» **Problem statement**: With the pictures set aside, return the lines below exactly, beginning at the first and ending at the line containing "bounce detection model".

= = = = =

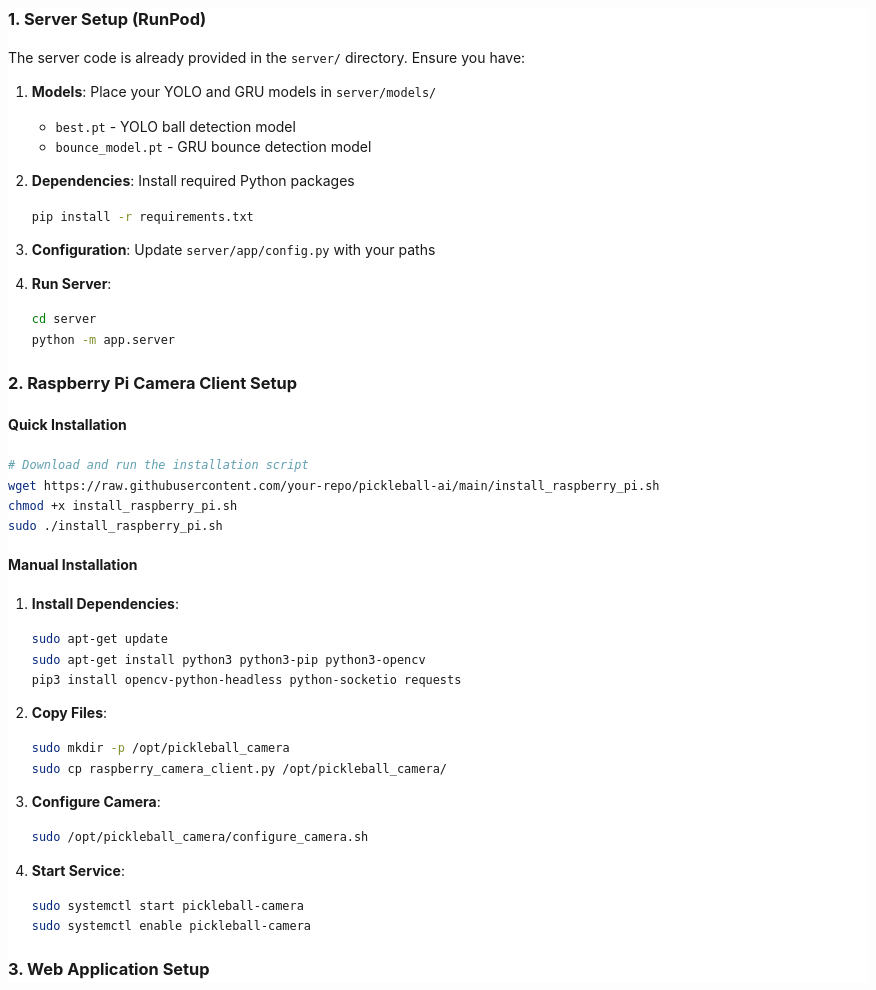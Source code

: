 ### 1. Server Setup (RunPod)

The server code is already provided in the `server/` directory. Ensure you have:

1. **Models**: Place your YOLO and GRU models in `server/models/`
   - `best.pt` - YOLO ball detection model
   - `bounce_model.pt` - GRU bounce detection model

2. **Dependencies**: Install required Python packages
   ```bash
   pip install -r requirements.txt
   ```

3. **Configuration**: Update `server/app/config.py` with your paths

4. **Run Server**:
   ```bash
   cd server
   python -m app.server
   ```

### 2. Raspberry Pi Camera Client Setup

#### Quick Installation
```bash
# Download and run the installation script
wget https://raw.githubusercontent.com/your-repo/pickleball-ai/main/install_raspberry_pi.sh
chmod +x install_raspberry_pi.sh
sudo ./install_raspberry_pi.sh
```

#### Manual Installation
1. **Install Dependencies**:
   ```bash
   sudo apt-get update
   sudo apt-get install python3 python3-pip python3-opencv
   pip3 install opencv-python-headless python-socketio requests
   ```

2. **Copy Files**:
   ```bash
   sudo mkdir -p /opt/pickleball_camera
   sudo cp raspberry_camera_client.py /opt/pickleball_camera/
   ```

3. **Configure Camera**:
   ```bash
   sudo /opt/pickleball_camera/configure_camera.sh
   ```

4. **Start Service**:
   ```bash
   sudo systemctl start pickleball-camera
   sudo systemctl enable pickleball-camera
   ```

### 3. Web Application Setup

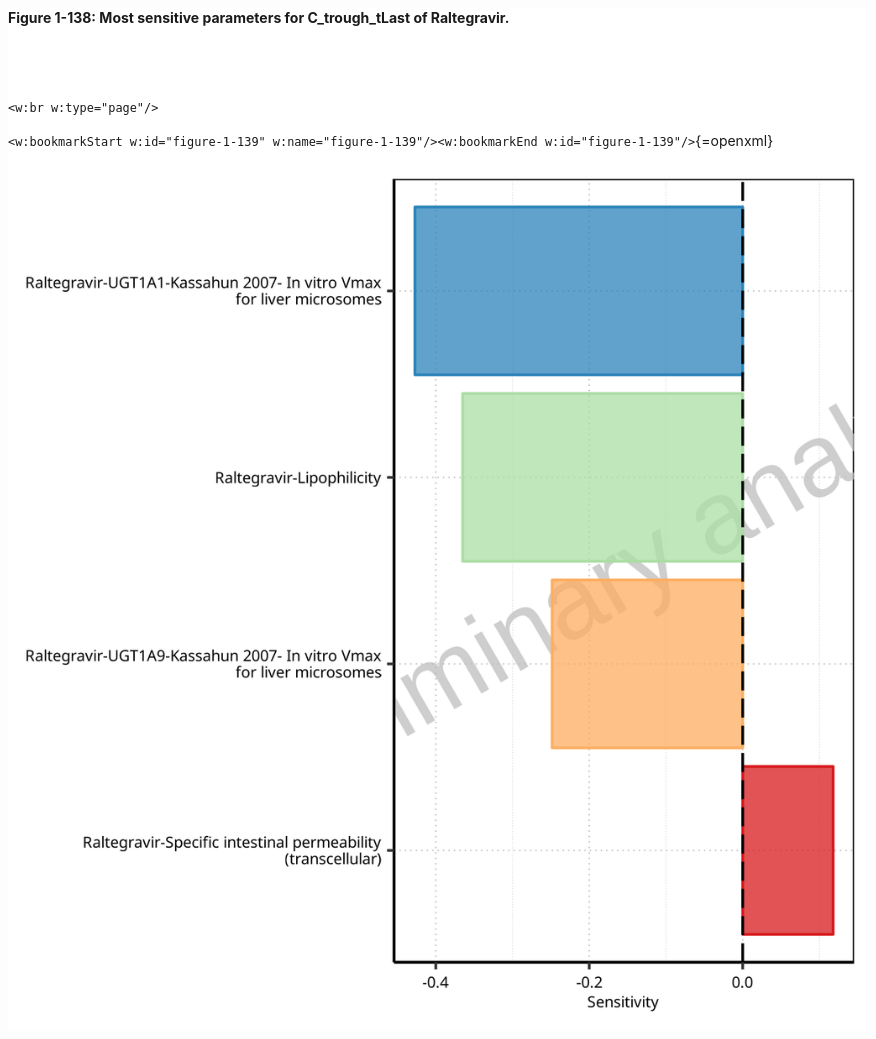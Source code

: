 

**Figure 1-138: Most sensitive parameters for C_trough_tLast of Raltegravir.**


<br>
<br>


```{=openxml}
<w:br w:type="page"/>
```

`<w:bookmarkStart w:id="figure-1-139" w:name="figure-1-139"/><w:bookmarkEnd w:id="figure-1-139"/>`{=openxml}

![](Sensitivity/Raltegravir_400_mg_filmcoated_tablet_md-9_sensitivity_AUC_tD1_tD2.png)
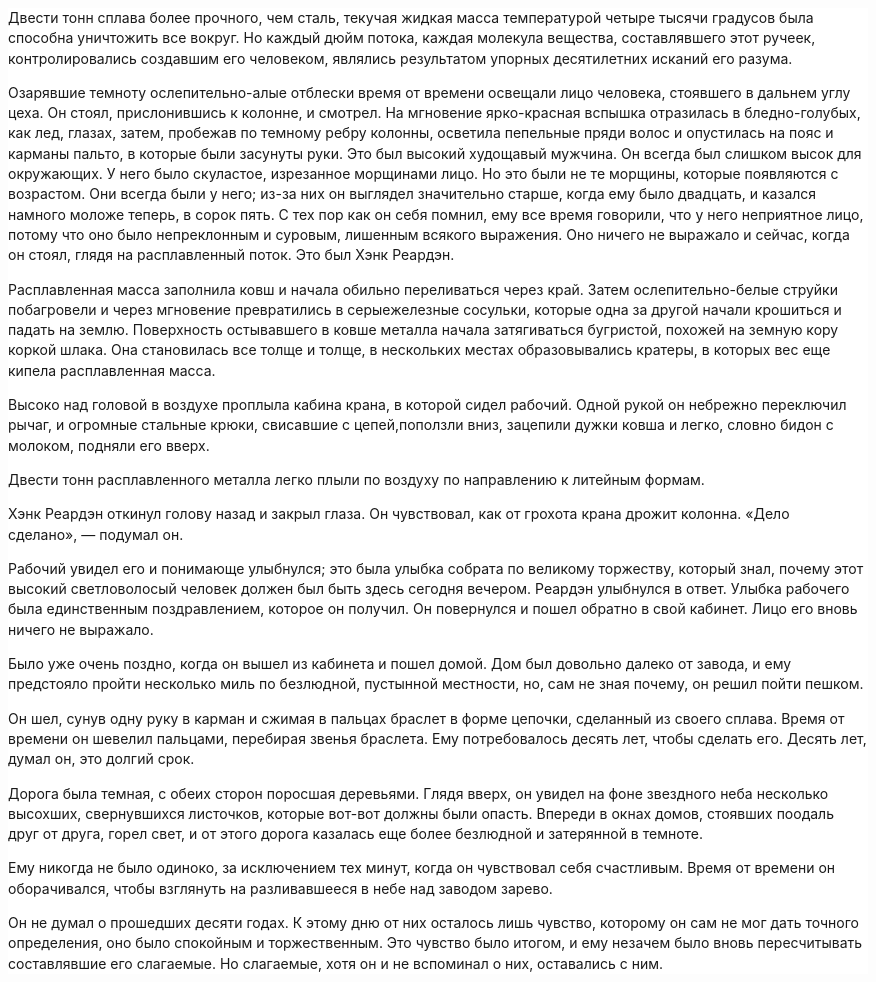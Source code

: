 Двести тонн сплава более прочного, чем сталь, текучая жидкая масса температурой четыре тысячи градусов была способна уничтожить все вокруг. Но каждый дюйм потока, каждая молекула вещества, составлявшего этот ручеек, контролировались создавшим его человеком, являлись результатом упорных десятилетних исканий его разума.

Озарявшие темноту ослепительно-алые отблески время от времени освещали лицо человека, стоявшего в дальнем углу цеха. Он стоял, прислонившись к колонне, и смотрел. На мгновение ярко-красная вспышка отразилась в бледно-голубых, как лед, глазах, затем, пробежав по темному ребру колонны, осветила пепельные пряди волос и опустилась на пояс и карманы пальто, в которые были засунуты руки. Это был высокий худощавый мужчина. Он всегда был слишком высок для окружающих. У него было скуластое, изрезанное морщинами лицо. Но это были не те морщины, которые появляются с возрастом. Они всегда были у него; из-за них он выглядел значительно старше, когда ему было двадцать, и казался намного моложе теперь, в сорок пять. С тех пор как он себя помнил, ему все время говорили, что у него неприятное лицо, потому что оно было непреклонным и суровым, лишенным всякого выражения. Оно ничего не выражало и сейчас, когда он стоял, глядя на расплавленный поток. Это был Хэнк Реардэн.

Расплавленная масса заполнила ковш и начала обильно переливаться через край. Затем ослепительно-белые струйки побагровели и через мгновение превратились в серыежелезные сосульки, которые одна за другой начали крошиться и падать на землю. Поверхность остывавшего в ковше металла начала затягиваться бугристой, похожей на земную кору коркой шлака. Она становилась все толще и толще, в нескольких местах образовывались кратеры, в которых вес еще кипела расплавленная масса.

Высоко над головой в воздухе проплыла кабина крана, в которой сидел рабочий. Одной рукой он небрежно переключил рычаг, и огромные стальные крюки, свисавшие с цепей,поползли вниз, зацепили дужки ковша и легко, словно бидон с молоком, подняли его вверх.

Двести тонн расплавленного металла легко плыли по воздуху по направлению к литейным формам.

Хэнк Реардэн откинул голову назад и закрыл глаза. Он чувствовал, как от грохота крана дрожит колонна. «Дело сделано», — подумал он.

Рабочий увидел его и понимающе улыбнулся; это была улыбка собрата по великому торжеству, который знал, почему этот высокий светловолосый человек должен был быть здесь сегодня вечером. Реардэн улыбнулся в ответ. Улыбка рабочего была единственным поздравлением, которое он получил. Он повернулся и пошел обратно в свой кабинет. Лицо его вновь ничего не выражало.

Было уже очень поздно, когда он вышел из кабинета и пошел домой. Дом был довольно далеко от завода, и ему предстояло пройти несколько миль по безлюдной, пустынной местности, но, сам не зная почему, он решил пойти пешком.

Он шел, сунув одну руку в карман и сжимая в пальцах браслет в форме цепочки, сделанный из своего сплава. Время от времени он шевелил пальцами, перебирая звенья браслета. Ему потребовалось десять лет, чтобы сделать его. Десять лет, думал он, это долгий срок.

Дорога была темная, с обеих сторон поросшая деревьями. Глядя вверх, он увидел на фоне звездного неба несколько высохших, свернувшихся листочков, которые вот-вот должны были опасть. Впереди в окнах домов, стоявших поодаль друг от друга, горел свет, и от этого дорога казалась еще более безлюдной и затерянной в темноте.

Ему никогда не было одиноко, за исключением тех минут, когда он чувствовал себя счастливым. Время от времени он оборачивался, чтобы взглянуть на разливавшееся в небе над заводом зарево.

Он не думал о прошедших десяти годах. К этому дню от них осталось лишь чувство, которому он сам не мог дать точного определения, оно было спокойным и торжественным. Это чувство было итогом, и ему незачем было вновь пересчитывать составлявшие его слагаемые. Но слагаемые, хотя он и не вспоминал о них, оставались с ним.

= = = = =

» **Solution for this exercise**:
Source code

: ### 1. Server Setup (RunPod)

The server code is already provided in the `server/` directory. Ensure you have:

1. **Models**: Place your YOLO and GRU models in `server/models/`
   - `best.pt` - YOLO ball detection model
   - `bounce_model.pt` - GRU bounce detection model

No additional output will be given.